Something to the extent of a GT28R/Disco Potato or a Forced Performance Big T28 should be sufficient for (around) 23 psi and can spool up really quickly.


----------



## rkeith (Jan 12, 2003)

sliverstar I talked to you awhile back about your turboing your car and the buildup of it. Hows it going? Any insights?


----------



## sliverstar (Feb 20, 2003)

Right now I am going throught a complete engine build. New rods, pistons, sleeves, and valvetrain with cams and head port (talking to gude) just doing work over winter. I have my t-25 at bout 10psi and the sentra hasn't blown. I want to see how much it can take. But, custom fabricating parts sux it cost a arm and a leg. Right now searching for the right turbo.
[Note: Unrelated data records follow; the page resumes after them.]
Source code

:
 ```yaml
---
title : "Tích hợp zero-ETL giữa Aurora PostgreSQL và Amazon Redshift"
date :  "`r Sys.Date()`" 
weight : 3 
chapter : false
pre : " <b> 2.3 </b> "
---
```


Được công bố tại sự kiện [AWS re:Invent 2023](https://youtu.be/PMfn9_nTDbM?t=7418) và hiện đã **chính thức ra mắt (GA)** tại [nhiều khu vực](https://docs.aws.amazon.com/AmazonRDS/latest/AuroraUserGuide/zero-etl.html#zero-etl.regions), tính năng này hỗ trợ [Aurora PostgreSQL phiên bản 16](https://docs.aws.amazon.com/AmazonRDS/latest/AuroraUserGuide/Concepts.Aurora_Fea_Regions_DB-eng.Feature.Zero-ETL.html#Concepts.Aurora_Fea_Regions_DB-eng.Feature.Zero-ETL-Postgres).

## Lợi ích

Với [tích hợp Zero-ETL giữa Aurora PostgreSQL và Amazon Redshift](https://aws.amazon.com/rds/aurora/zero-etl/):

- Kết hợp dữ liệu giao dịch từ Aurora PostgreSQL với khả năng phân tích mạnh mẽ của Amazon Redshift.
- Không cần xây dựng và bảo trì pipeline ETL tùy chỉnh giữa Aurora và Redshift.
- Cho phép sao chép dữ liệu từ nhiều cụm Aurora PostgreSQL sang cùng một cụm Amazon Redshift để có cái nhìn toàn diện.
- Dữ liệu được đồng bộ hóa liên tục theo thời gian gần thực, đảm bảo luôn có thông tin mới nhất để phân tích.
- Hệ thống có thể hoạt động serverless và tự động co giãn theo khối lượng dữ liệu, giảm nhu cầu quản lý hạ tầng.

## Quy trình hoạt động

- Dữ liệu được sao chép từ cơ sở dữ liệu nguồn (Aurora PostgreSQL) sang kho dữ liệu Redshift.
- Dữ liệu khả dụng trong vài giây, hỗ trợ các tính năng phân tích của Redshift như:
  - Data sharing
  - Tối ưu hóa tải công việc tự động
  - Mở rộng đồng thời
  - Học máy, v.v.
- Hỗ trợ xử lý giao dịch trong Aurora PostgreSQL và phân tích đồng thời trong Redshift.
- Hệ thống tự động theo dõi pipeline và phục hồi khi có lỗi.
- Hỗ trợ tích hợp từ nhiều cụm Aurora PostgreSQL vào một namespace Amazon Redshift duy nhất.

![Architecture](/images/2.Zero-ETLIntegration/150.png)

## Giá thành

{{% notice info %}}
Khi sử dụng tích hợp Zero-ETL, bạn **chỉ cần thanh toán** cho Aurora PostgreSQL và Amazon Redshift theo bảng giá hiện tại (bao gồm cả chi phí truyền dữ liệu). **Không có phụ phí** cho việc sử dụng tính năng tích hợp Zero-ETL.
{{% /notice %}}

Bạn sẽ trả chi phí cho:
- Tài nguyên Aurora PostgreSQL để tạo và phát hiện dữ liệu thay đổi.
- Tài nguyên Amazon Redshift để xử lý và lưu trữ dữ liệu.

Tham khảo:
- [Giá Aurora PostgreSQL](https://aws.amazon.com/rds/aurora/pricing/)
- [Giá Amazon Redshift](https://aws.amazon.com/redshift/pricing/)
PM me anytime.


----------



## rkeith (Jan 12, 2003)

any pics of the car yet?


----------



## 180SX-X (Sep 21, 2003)

i have the disco patato in my "USDM Silvia". Makes 330RWHP at 19psi of boost. but this is really stressing the turbo snce its only barely bigger than a T25. But it is a dual ball bearing turbo...


----------



## sliverstar (Feb 20, 2003)

rkeith, I will try to pm one to you but I got to do it at school cuz I don't have a scanner. So what should i use cuz I want it to be effeciant still not at its limit i looked at the disco potato but it looked better for the sr motor.


----------